For a more in depth look, here's some history behind the actual phrase "Great Scott!" itself:
The expression is of uncertain origin. It is believed to date back at least as far as the American Civil War, and may refer to the commander‑in‑chief of the U.S. Army, General Winfield Scott. The general, known to his troops as Old Fuss and Feathers, weighed 300 pounds (21 stone or 136 kg) in his later years and was too fat to ride a horse. A May 1861 edition of the New York Times carried the sentence:
These gathering hosts of loyal freemen, under the command of the great SCOTT.
In an 1871 issue of Galaxy magazine, there is:
"Great—Scott!" he gasped in his stupefaction, using the name of the then commander-in-chief for an oath, as officers sometimes did in those days.
The phrase also appears in the 3 May 1864 diary entry by Private Robert Knox Sneden (later published as Eye of the Storm: a Civil War Odyssey):
‘Great Scott,’ who would have thought that this would be the destiny of the Union Volunteer in 1861–2 while marching down Broadway to the tune of ‘John Brown’s Body’.

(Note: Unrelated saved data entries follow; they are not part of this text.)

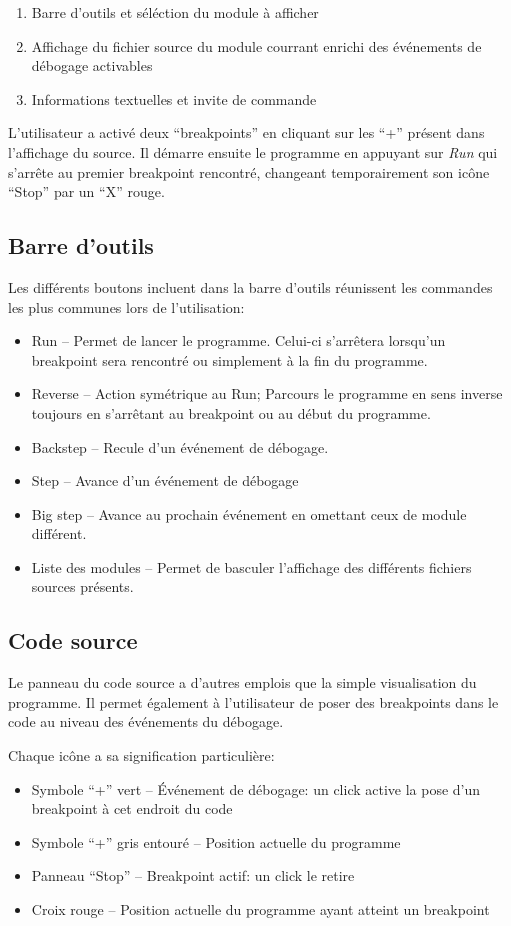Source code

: \documentclass[11pt,a4paper]{report}
\begin{document}
\begin{enumerate}
\item Barre d'outils et séléction du module à afficher
\item Affichage du fichier source du module courrant enrichi des événements de débogage activables
\item Informations textuelles et invite de commande
\end{enumerate}

L'utilisateur a activé deux ``breakpoints'' en cliquant sur les ``+'' présent dans l'affichage du source.
Il démarre ensuite le programme en appuyant sur \emph{Run} qui s'arrête au premier breakpoint rencontré,
changeant temporairement son icône ``Stop'' par un ``X'' rouge.

\subsection{Barre d'outils}

Les différents boutons incluent dans la barre d'outils réunissent les commandes les plus communes lors de l'utilisation:
\begin{itemize}
\item Run -- Permet de lancer le programme. Celui-ci s'arrêtera lorsqu'un breakpoint sera rencontré ou simplement à la fin du programme.
\item Reverse -- Action symétrique au Run; Parcours le programme en sens inverse toujours en s'arrêtant au breakpoint ou au début du programme.
\item Backstep -- Recule d'un événement de débogage.
\item Step -- Avance d'un événement de débogage
\item Big step -- Avance au prochain événement en omettant ceux de module différent.
\item Liste des modules -- Permet de basculer l'affichage des différents fichiers sources présents.
\end{itemize}

\subsection{Code source}

Le panneau du code source a d'autres emplois que la simple visualisation du programme. 
Il permet également à l'utilisateur de poser des breakpoints dans le code au niveau des événements du débogage.

Chaque icône a sa signification particulière:
\begin{itemize}
\item Symbole ``+'' vert -- \'Evénement de débogage: un click active la pose d'un breakpoint à cet endroit du code
\item Symbole ``+'' gris entouré -- Position actuelle du programme
\item Panneau ``Stop'' -- Breakpoint actif: un click le retire
\item Croix rouge -- Position actuelle du programme ayant atteint un breakpoint
\end{itemize}
\end{document}
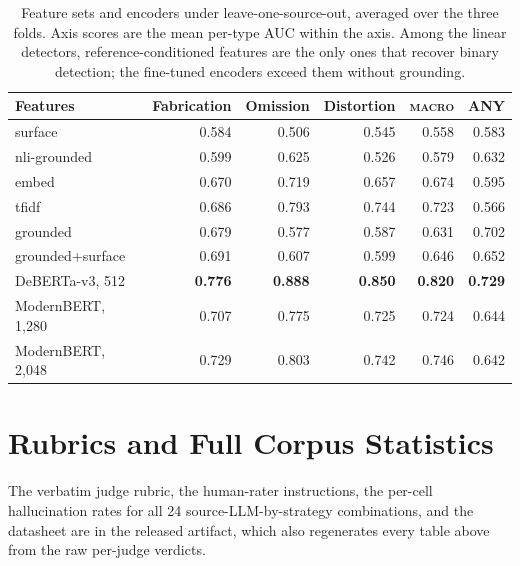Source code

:\begin{table}[H]
\caption{Feature sets and encoders under leave-one-source-out, averaged over
the three folds. Axis scores are the mean per-type AUC within the axis. Among
the linear detectors, reference-conditioned features are the only ones that
recover binary detection; the fine-tuned encoders exceed them without
grounding.}
\label{tab:grounded}
\centering\small
\begin{tabular}{lrrrrr}
\toprule
Features & Fabrication & Omission & Distortion & \textsc{macro} & ANY \\
\midrule
surface             & 0.584 & 0.506 & 0.545 & 0.558 & 0.583 \\
nli-grounded        & 0.599 & 0.625 & 0.526 & 0.579 & 0.632 \\
embed               & 0.670 & 0.719 & 0.657 & 0.674 & 0.595 \\
tfidf               & 0.686 & 0.793 & 0.744 & 0.723 & 0.566 \\
grounded            & 0.679 & 0.577 & 0.587 & 0.631 & 0.702 \\
grounded+surface    & 0.691 & 0.607 & 0.599 & 0.646 & 0.652 \\
\midrule
DeBERTa-v3, 512     & \textbf{0.776} & \textbf{0.888} & \textbf{0.850} & \textbf{0.820} & \textbf{0.729} \\
ModernBERT, 1{,}280 & 0.707 & 0.775 & 0.725 & 0.724 & 0.644 \\
ModernBERT, 2{,}048 & 0.729 & 0.803 & 0.742 & 0.746 & 0.642 \\
\bottomrule
\end{tabular}
\end{table}

\section{Rubrics and Full Corpus Statistics}
\label{app:rubrics}

The verbatim judge rubric, the human-rater instructions, the per-cell
hallucination rates for all 24 source-LLM-by-strategy combinations, and the
datasheet are in the released artifact, which also regenerates every table
above from the raw per-judge verdicts.
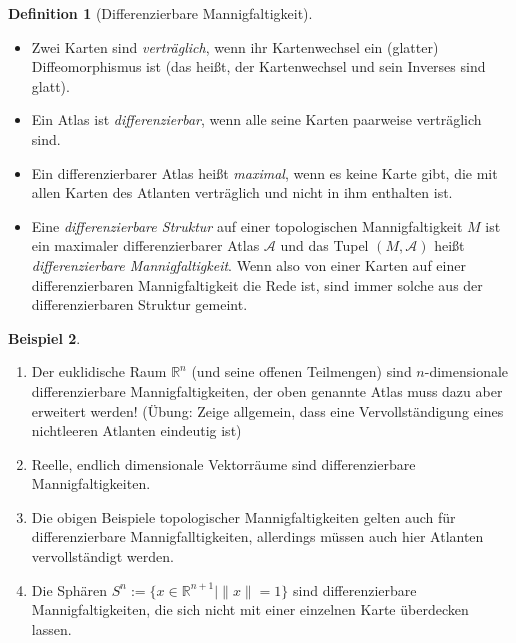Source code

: \documentclass[a4paper]{scrreprt}
\numberwithin{equation}{chapter}
\newcommand{\R}{\mathbb{R}}
\theoremstyle{definition}
\newtheorem{defn}{Definition}[section]
\newtheorem{bsp}[defn]{Beispiel}
\begin{document}
		\begin{defn}[Differenzierbare Mannigfaltigkeit]\hfill
			\begin{itemize}
				\item Zwei Karten sind \emph{verträglich}, wenn ihr Kartenwechsel ein (glatter) Diffeomorphismus ist (das heißt, der Kartenwechsel und sein Inverses sind glatt).
				\item Ein Atlas ist \emph{differenzierbar}, wenn alle seine Karten paarweise verträglich sind.
				\item Ein differenzierbarer Atlas heißt \emph{maximal}, wenn es keine Karte gibt, die mit allen Karten des Atlanten verträglich und nicht in ihm enthalten ist.
				\item Eine \emph{differenzierbare Struktur} auf einer topologischen Mannigfaltigkeit $M$ ist ein maximaler differenzierbarer Atlas $\mathcal{A}$ und das Tupel $(M,\mathcal{A})$ heißt \emph{differenzierbare Mannigfaltigkeit}. Wenn also von einer Karten auf einer differenzierbaren Mannigfaltigkeit die Rede ist, sind immer solche aus der differenzierbaren Struktur gemeint.
			\end{itemize}
		\end{defn}
		\begin{bsp}\hfill 
			\begin{enumerate}
				\item Der euklidische Raum $\R^n$ (und seine offenen Teilmengen) sind $n$-dimensionale differenzierbare Mannigfaltigkeiten, der oben genannte Atlas muss dazu aber erweitert werden! (Übung: Zeige allgemein, dass eine Vervollständigung eines nichtleeren Atlanten eindeutig ist)
				\item Reelle, endlich dimensionale Vektorräume sind differenzierbare Mannigfaltigkeiten.
				\item Die obigen Beispiele topologischer Mannigfaltigkeiten gelten auch für differenzierbare Mannigfalltigkeiten, allerdings müssen auch hier Atlanten vervollständigt werden.
				\item Die Sphären ${S^n:=\lbrace x\in\R^{n+1}\mid \|x\|=1\rbrace}$ sind differenzierbare Mannigfaltigkeiten, die sich nicht mit einer einzelnen Karte überdecken lassen.
			\end{enumerate}
		\end{bsp}
\end{document}
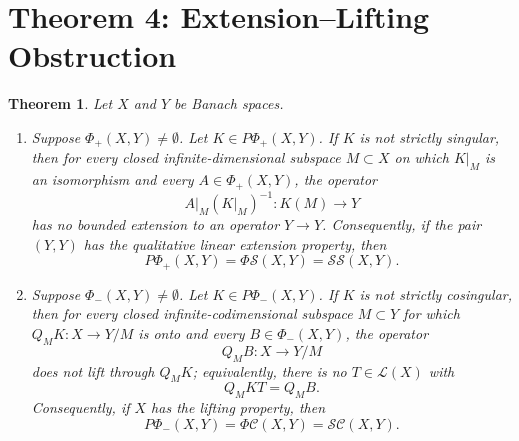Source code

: \documentclass[11pt]{article}
\newtheorem{theorem}{Theorem}
\newcommand{\LL}{\mathcal L}
\newcommand{\SSing}{\mathcal{SS}}
\newcommand{\SCos}{\mathcal{SC}}
\newcommand{\PhiS}{\Phi\mathcal S}
\newcommand{\PhiC}{\Phi\mathcal C}
\begin{document}
\section*{Theorem 4: Extension--Lifting Obstruction}

\begin{theorem}
Let \(X\) and \(Y\) be Banach spaces.
\begin{enumerate}
\item Suppose \(\Phi_+(X,Y)\neq\emptyset\).  Let \(K\in P\Phi_+(X,Y)\).
If \(K\) is not strictly singular, then for every closed
infinite-dimensional subspace \(M\subset X\) on which \(K|_M\) is an
isomorphism and every \(A\in\Phi_+(X,Y)\), the operator
\[
A|_M (K|_M)^{-1}:K(M)\longrightarrow Y
\]
has no bounded extension to an operator \(Y\to Y\).  Consequently, if the
pair \((Y,Y)\) has the qualitative linear extension property, then
\[
P\Phi_+(X,Y)=\PhiS(X,Y)=\SSing(X,Y).
\]

\item Suppose \(\Phi_-(X,Y)\neq\emptyset\).  Let \(K\in P\Phi_-(X,Y)\).
If \(K\) is not strictly cosingular, then for every closed
infinite-codimensional subspace \(M\subset Y\) for which
\(Q_MK:X\to Y/M\) is onto and every \(B\in\Phi_-(X,Y)\), the operator
\[
Q_MB:X\longrightarrow Y/M
\]
does not lift through \(Q_MK\); equivalently, there is no \(T\in\LL(X)\) with
\[
Q_MKT=Q_MB.
\]
Consequently, if \(X\) has the lifting property, then
\[
P\Phi_-(X,Y)=\PhiC(X,Y)=\SCos(X,Y).
\]
\end{enumerate}
\end{theorem}
\end{document}
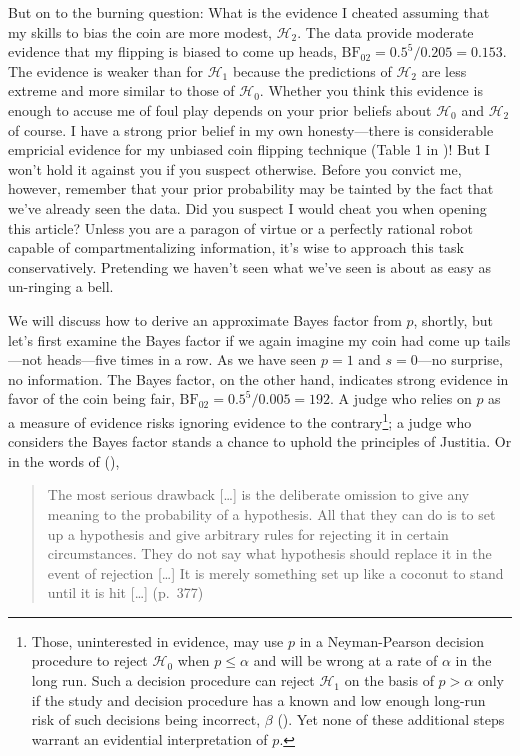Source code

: \documentclass[
  man,
  floatsintext,
  longtable,
  nolmodern,
  notxfonts,
  notimes,
  colorlinks=true,linkcolor=blue,citecolor=blue,urlcolor=blue]{apa7}
\begin{document}
But on to the burning question: What is the evidence I cheated assuming
that my skills to bias the coin are more modest, \(\mathcal{H}_2\). The
data provide moderate evidence that my flipping is biased to come up
heads, \(\text{BF}_{02} = 0.5^5 / 0.205 = 0.153\). The evidence is
weaker than for \(\mathcal{H}_1\) because the predictions of
\(\mathcal{H}_2\) are less extreme and more similar to those of
\(\mathcal{H}_0\). Whether you think this evidence is enough to accuse
me of foul play depends on your prior beliefs about \(\mathcal{H}_0\)
and \(\mathcal{H}_2\) of course. I have a strong prior belief in my own
honesty---there is considerable empricial evidence for my unbiased coin
flipping technique (Table 1 in )! But I won't hold it against you if you suspect otherwise. Before
you convict me, however, remember that your prior probability may be
tainted by the fact that we've already seen the data. Did you suspect I
would cheat you when opening this article? Unless you are a paragon of
virtue or a perfectly rational robot capable of compartmentalizing
information, it's wise to approach this task conservatively. Pretending
we haven't seen what we've seen is about as easy as un-ringing a bell.

We will discuss how to derive an approximate Bayes factor from \(p\),
shortly, but let's first examine the Bayes factor if we again imagine my
coin had come up tails---not heads---five times in a row. As we have
seen \(p = 1\) and \(s = 0\)---no surprise, no information. The Bayes
factor, on the other hand, indicates strong evidence in favor of the
coin being fair, \(\text{BF}_{02} = 0.5^5 / 0.005 = 192\). A judge who
relies on \(p\) as a measure of evidence risks ignoring evidence to the
contrary\footnote{Those, uninterested in evidence, may use \(p\) in a
  Neyman-Pearson decision procedure to reject \(\mathcal{H}_0\) when
  \(p \leq \alpha\) and will be wrong at a rate of \(\alpha\) in the
  long run. Such a decision procedure can reject \(\mathcal{H}_1\) on
  the basis of \(p > \alpha\) only if the study and decision procedure
  has a known and low enough long-run risk of such decisions being
  incorrect, \(\beta\) ().
  Yet none of these additional steps warrant an evidential
  interpretation of \(p\).}; a judge who considers the Bayes factor
stands a chance to uphold the principles of Justitia. Or in the words of
(),

\begin{quote}
The most serious drawback {[}\ldots{]} is the deliberate omission to
give any meaning to the probability of a hypothesis. All that they can
do is to set up a hypothesis and give arbitrary rules for rejecting it
in certain circumstances. They do not say what hypothesis should replace
it in the event of rejection {[}\ldots{]} It is merely something set up
like a coconut to stand until it is hit {[}\ldots{]} (p.~377)
\end{quote}
\end{document}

Another possible origin is people seeking to emulate the German Prince Albert of Saxe-Coburg and Gotha altered and anglicized "Grüß Gott!", or "God bless!" into "Great Scott!". The etymologist and author John Ciardi once believed this, but later recanted in a radio broadcast in 1985. Despite that recantation, the expression is likely to be a minced oath: a mild substitute for invoking the name of God; very possibly derived from the phrase "[by the] grace of God".
Exciting stuff, huh, Doc? Well you know what, nobody asked you anyway. Jerk.